§ About this exercise:
Copy every line of the data in which the word "throughput" occurs.

Dataset records:
========================================

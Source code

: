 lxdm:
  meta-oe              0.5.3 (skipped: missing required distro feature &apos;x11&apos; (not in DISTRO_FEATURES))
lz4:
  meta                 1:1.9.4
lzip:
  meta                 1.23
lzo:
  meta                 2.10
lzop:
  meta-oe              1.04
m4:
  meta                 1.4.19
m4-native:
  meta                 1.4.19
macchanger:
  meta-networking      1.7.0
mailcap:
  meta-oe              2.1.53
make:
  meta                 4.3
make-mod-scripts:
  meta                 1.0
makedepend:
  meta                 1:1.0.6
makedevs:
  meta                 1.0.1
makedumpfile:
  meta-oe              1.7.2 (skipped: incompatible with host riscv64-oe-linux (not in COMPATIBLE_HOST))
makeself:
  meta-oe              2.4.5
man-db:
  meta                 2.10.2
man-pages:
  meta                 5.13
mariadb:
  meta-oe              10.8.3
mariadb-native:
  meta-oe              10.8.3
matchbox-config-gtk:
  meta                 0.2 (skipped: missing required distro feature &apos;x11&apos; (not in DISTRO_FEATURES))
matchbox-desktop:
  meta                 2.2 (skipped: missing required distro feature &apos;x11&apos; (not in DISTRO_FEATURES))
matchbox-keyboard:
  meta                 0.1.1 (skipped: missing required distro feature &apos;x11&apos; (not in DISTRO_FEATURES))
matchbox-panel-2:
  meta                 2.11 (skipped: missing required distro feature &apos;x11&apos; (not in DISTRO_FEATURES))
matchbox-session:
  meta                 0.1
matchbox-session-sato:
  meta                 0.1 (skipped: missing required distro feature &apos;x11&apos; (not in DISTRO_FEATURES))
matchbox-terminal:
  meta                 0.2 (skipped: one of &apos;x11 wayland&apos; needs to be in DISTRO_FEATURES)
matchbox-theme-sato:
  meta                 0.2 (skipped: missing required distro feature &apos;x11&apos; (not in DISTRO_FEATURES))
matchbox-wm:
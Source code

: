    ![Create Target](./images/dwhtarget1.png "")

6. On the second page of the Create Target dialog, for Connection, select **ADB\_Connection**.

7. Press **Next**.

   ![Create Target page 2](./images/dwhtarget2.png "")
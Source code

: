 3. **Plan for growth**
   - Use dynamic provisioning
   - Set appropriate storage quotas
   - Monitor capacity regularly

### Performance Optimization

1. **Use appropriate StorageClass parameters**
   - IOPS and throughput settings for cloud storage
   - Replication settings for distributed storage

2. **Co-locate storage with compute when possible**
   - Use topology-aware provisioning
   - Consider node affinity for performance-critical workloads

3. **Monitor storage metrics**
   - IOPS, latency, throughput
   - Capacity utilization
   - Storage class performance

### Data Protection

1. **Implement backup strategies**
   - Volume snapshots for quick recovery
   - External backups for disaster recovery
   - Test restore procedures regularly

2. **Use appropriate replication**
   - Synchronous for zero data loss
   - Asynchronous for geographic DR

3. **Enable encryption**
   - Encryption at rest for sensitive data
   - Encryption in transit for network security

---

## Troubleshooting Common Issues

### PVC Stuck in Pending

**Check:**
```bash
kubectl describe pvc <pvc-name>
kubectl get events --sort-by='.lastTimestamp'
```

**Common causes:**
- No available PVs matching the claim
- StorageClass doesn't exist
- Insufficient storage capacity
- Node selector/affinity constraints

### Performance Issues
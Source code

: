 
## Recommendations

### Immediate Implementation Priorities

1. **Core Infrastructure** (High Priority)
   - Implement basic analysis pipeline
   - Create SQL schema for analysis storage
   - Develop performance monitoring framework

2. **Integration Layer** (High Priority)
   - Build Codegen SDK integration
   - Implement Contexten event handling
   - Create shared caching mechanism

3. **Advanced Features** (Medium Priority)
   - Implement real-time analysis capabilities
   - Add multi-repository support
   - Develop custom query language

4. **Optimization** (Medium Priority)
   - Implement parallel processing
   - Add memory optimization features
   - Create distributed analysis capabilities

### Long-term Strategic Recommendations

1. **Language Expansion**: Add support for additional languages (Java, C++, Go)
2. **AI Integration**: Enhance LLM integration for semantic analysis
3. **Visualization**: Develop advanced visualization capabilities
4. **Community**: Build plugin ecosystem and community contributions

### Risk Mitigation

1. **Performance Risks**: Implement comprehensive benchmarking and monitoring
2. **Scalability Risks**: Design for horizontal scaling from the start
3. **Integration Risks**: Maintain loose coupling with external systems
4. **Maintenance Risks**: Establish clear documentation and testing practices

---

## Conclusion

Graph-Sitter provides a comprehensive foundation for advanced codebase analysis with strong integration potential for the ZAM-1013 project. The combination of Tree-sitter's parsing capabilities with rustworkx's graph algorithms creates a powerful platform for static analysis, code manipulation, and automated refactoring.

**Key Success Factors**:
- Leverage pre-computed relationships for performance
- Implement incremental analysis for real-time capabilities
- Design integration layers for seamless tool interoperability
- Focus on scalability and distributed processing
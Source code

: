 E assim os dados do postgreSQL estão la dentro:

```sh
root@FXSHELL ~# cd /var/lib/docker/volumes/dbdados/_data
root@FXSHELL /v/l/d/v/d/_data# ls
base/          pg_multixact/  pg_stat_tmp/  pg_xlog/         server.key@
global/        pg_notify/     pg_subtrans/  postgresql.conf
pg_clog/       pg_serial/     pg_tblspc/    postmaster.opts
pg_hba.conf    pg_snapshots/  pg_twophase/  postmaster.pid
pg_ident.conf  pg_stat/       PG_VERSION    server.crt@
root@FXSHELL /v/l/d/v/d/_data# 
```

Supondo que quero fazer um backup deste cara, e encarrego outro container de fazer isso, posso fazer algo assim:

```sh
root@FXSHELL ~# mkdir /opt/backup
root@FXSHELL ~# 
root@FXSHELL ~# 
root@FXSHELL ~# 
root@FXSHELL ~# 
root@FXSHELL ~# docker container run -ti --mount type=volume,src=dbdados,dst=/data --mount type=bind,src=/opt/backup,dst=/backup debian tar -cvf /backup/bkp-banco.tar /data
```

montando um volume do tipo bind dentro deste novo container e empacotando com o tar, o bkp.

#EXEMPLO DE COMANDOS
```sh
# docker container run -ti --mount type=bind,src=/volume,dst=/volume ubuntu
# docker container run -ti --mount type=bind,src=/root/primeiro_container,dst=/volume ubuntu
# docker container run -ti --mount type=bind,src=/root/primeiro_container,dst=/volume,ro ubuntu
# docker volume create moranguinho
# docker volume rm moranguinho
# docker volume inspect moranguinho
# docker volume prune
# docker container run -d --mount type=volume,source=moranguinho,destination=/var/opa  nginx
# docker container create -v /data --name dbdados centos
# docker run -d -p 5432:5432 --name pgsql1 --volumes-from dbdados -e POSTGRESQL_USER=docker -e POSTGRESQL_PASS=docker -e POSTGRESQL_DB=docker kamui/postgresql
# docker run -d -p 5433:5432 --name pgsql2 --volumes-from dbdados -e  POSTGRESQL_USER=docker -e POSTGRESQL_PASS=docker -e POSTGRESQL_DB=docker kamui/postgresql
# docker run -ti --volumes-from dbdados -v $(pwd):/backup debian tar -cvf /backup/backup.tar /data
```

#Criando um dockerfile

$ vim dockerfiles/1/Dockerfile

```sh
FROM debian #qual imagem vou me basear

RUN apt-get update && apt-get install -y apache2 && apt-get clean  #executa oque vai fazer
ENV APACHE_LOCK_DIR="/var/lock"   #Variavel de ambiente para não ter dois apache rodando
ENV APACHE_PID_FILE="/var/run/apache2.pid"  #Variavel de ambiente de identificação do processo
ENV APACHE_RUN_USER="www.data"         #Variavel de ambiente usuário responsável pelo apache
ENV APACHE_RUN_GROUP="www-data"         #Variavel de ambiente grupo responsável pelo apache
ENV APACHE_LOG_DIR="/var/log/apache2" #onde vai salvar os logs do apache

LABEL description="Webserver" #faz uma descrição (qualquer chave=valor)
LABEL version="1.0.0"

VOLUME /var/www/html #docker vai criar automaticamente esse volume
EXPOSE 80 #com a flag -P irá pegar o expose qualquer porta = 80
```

========================================

§ Exercise result:
   - IOPS and throughput settings for cloud storage
   - IOPS, latency, throughput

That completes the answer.